Scott Jagow Mar 24, 2010

If you’re wondering why the health care legislation is finally getting through Congress, you might look no further than the part of the bill that overhauls the nation’s student loan business.

Yes, part of the health care package that has nothing to do with health care would end government subsidies to private student lenders. By cutting out the middlemen, the government projects $61 billion in savings over 10 years. That money would go directly to more student loans like Pell grants. It would also go toward reducing the deficit and offsetting expenses of the health care bill.
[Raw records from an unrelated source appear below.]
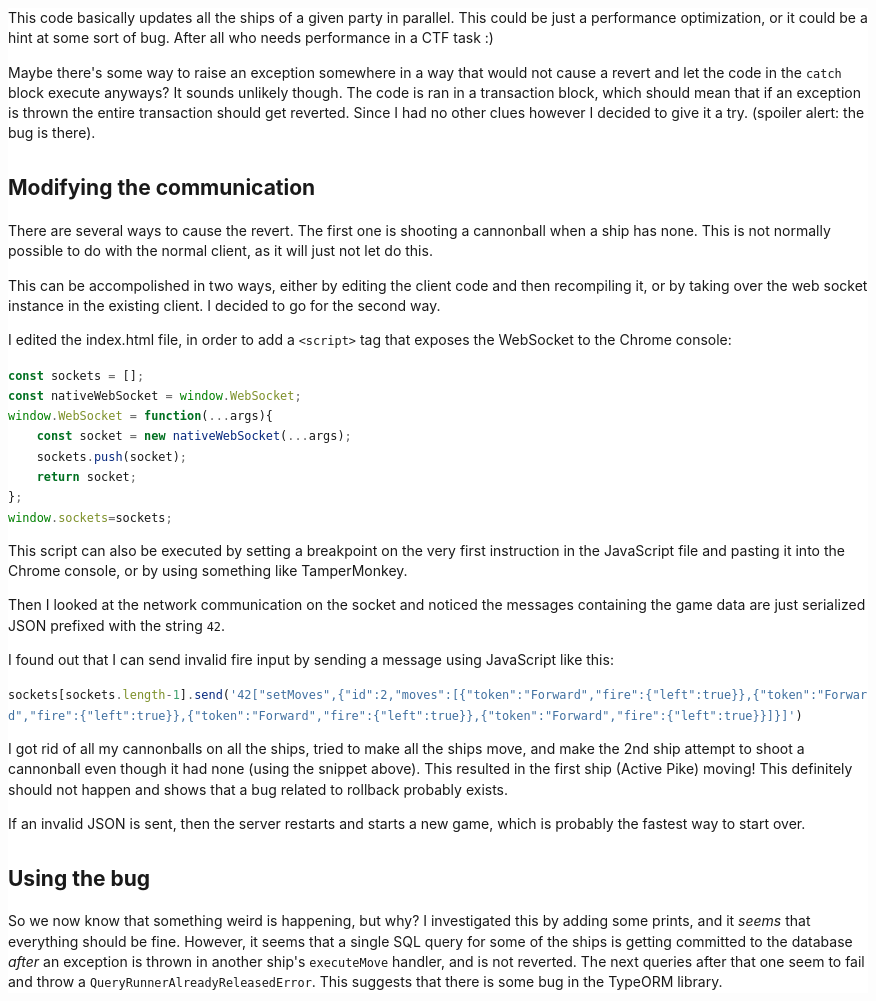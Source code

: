 This code basically updates all the ships of a given party in parallel. This could be just a performance optimization, or it could be a hint at some sort of bug. After all who needs performance in a CTF task :)

Maybe there's some way to raise an exception somewhere in a way that would not cause a revert and let the code in the `catch` block execute anyways? It sounds unlikely though. The code is ran in a transaction block, which should mean that if an exception is thrown the entire transaction should get reverted. Since I had no other clues however I decided to give it a try. (spoiler alert: the bug is there).

## Modifying the communication

There are several ways to cause the revert. The first one is shooting a cannonball when a ship has none. This is not normally possible to do with the normal client, as it will just not let do this.

This can be accompolished in two ways, either by editing the client code and then recompiling it, or by taking over the web socket instance in the existing client. I decided to go for the second way.

I edited the index.html file, in order to add a `<script>` tag that exposes the WebSocket to the Chrome console:
```js
const sockets = [];
const nativeWebSocket = window.WebSocket;
window.WebSocket = function(...args){
    const socket = new nativeWebSocket(...args);
    sockets.push(socket);
    return socket;
};
window.sockets=sockets;
```

This script can also be executed by setting a breakpoint on the very first instruction in the JavaScript file and pasting it into the Chrome console, or by using something like TamperMonkey.

Then I looked at the network communication on the socket and noticed the messages containing the game data are just serialized JSON prefixed with the string `42`.

I found out that I can send invalid fire input by sending a message using JavaScript like this:
```js
sockets[sockets.length-1].send('42["setMoves",{"id":2,"moves":[{"token":"Forward","fire":{"left":true}},{"token":"Forward","fire":{"left":true}},{"token":"Forward","fire":{"left":true}},{"token":"Forward","fire":{"left":true}}]}]')
```

I got rid of all my cannonballs on all the ships, tried to make all the ships move, and make the 2nd ship attempt to shoot a cannonball even though it had none (using the snippet above). This resulted in the first ship (Active Pike) moving! This definitely should not happen and shows that a bug related to rollback probably exists.

If an invalid JSON is sent, then the server restarts and starts a new game, which is probably the fastest way to start over.

## Using the bug

So we now know that something weird is happening, but why? I investigated this by adding some prints, and it _seems_ that everything should be fine. However, it seems that a single SQL query for some of the ships is getting committed to the database _after_ an exception is thrown in another ship's `executeMove` handler, and is not reverted. The next queries after that one seem to fail and throw a `QueryRunnerAlreadyReleasedError`. This suggests that there is some bug in the TypeORM library.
The overhaul appealed to many Democrats who were on the fence about the health care measures. Consider the comments of New Jersey Democrat Rob Andrews:

“This is a controversial, difficult vote for a lot of people, me included,” he said. “And the more things that you can go home and say are in the bill that are sort of universally popular, yeah, it helps. To say our community colleges are going to benefit, there is going to be more Pell grant scholarships available for more people. Institutions that serve African-Americans, Hispanics, Asian Americans, Native Americans are going to benefit from this. It cuts corporate welfare, which I really think is the present program.”

He continued, “It’s another set of deliverables that people like.”

The government’s takeover of student loan programs means banks and lenders like Sallie Mae will lose. That’s right — it appears the financial industry lobby isn’t going to win this one. But in a story last week on Marketplace, we pointed out that colleges were already going directly to the government:

…some schools are ignoring the student loan debate. They’re starting to cut out the middleman themselves. Students don’t have to get their government loans through the banks. There’s already a direct government loan program. The loans aren’t cheaper for the students, but they’re more convenient. And more schools have started offering them.

Questions: Is this overhaul actually necessary? Will it be better for students to have the government as the major — if not only — choice for loans? (Here’s a Q and A about aspects of the overhaul).

Democrats say this will end a piece of corporate welfare to Sallie Mae and the banks. Republicans see it as another piece of the government extending its power.
Does this deal sit well with you, knowing that health care might’ve died without it?